### What this task involves
From the first line to the last, write out the records exactly, leaving the pictures behind.

[[ Records to process open ]]

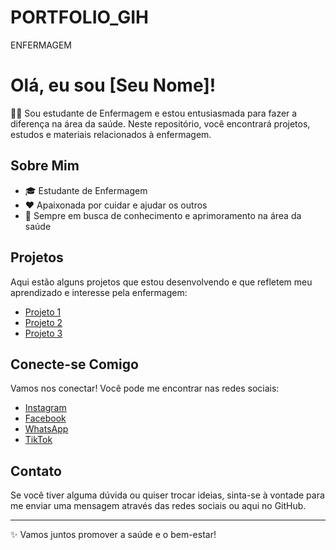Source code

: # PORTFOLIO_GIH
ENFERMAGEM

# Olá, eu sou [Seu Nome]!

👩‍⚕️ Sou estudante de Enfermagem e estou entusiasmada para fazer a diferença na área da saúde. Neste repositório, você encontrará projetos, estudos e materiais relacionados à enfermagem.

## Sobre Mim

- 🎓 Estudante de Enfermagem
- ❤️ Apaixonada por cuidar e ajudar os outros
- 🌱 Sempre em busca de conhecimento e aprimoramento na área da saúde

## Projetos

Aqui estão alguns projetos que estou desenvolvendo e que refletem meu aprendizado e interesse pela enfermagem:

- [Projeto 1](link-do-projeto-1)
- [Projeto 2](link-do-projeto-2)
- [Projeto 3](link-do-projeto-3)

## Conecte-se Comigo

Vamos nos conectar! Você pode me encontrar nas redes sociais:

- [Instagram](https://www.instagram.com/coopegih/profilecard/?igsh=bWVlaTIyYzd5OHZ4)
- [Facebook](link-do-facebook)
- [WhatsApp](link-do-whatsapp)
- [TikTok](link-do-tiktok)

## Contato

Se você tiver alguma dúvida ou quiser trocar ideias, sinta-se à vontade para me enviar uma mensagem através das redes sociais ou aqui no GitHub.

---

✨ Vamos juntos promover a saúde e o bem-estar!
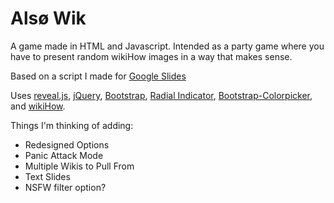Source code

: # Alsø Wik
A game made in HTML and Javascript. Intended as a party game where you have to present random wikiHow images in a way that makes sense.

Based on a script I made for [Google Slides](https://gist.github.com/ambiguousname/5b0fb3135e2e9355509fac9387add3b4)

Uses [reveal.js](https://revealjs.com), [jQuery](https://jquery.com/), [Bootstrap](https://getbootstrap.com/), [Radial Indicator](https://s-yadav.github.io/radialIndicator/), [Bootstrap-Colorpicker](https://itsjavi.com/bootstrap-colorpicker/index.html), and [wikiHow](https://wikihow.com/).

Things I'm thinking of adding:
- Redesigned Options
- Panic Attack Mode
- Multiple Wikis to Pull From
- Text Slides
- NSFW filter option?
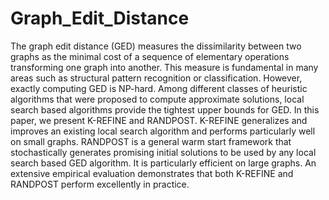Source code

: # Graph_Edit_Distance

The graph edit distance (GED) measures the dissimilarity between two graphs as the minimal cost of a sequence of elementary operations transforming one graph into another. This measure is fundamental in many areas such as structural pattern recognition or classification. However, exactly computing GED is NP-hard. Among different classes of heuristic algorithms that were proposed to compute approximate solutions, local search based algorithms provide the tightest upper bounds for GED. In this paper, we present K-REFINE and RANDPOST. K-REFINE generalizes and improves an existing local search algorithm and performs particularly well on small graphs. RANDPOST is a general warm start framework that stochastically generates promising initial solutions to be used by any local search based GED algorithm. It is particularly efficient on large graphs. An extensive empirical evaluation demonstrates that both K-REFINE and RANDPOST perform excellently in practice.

[[ Records to process closed ]]

### Task solution
Source code

: # PORTFOLIO_GIH
ENFERMAGEM

# Olá, eu sou [Seu Nome]!

👩‍⚕️ Sou estudante de Enfermagem e estou entusiasmada para fazer a diferença na área da saúde. Neste repositório, você encontrará projetos, estudos e materiais relacionados à enfermagem.

## Sobre Mim

- 🎓 Estudante de Enfermagem
- ❤️ Apaixonada por cuidar e ajudar os outros
- 🌱 Sempre em busca de conhecimento e aprimoramento na área da saúde

## Projetos

Aqui estão alguns projetos que estou desenvolvendo e que refletem meu aprendizado e interesse pela enfermagem:

- [Projeto 1](link-do-projeto-1)
- [Projeto 2](link-do-projeto-2)
- [Projeto 3](link-do-projeto-3)

## Conecte-se Comigo

Vamos nos conectar! Você pode me encontrar nas redes sociais:

- [Instagram](https://www.instagram.com/coopegih/profilecard/?igsh=bWVlaTIyYzd5OHZ4)
- [Facebook](link-do-facebook)
- [WhatsApp](link-do-whatsapp)
- [TikTok](link-do-tiktok)

## Contato

Se você tiver alguma dúvida ou quiser trocar ideias, sinta-se à vontade para me enviar uma mensagem através das redes sociais ou aqui no GitHub.

---

✨ Vamos juntos promover a saúde e o bem-estar!
Source code

: # Alsø Wik
A game made in HTML and Javascript. Intended as a party game where you have to present random wikiHow images in a way that makes sense.

Based on a script I made for [Google Slides](https://gist.github.com/ambiguousname/5b0fb3135e2e9355509fac9387add3b4)

Uses [reveal.js](https://revealjs.com), [jQuery](https://jquery.com/), [Bootstrap](https://getbootstrap.com/), [Radial Indicator](https://s-yadav.github.io/radialIndicator/), [Bootstrap-Colorpicker](https://itsjavi.com/bootstrap-colorpicker/index.html), and [wikiHow](https://wikihow.com/).

Things I'm thinking of adding:
- Redesigned Options
- Panic Attack Mode
- Multiple Wikis to Pull From
- Text Slides
- NSFW filter option?
Source code

: # Graph_Edit_Distance

The graph edit distance (GED) measures the dissimilarity between two graphs as the minimal cost of a sequence of elementary operations transforming one graph into another. This measure is fundamental in many areas such as structural pattern recognition or classification. However, exactly computing GED is NP-hard. Among different classes of heuristic algorithms that were proposed to compute approximate solutions, local search based algorithms provide the tightest upper bounds for GED. In this paper, we present K-REFINE and RANDPOST. K-REFINE generalizes and improves an existing local search algorithm and performs particularly well on small graphs. RANDPOST is a general warm start framework that stochastically generates promising initial solutions to be used by any local search based GED algorithm. It is particularly efficient on large graphs. An extensive empirical evaluation demonstrates that both K-REFINE and RANDPOST perform excellently in practice.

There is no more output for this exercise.